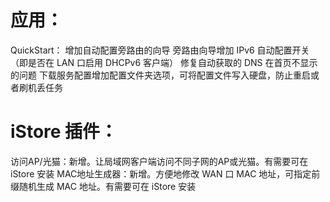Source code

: # 应用：
QuickStart：
增加自动配置旁路由的向导
旁路由向导增加 IPv6 自动配置开关（即是否在 LAN 口启用 DHCPv6 客户端）
修复自动获取的 DNS 在首页不显示的问题
下载服务配置增加配置文件夹选项，可将配置文件写入硬盘，防止重启或者刷机丢任务
# iStore 插件：
访问AP/光猫：新增。让局域网客户端访问不同子网的AP或光猫。有需要可在 iStore 安装
MAC地址生成器：新增。方便地修改 WAN 口 MAC 地址，可指定前缀随机生成 MAC 地址。有需要可在 iStore 安装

┄┄┄┄┄┄┄┄┄┄

Exactly the lines from the one containing "访问AP/光猫：新增。让局域网客户端访问不同子网的AP或光猫。有需要可在 iStore 安装" through the end of the listing should be reproduced, both ends included and nothing more.

[Exercise response]:
访问AP/光猫：新增。让局域网客户端访问不同子网的AP或光猫。有需要可在 iStore 安装
MAC地址生成器：新增。方便地修改 WAN 口 MAC 地址，可指定前缀随机生成 MAC 地址。有需要可在 iStore 安装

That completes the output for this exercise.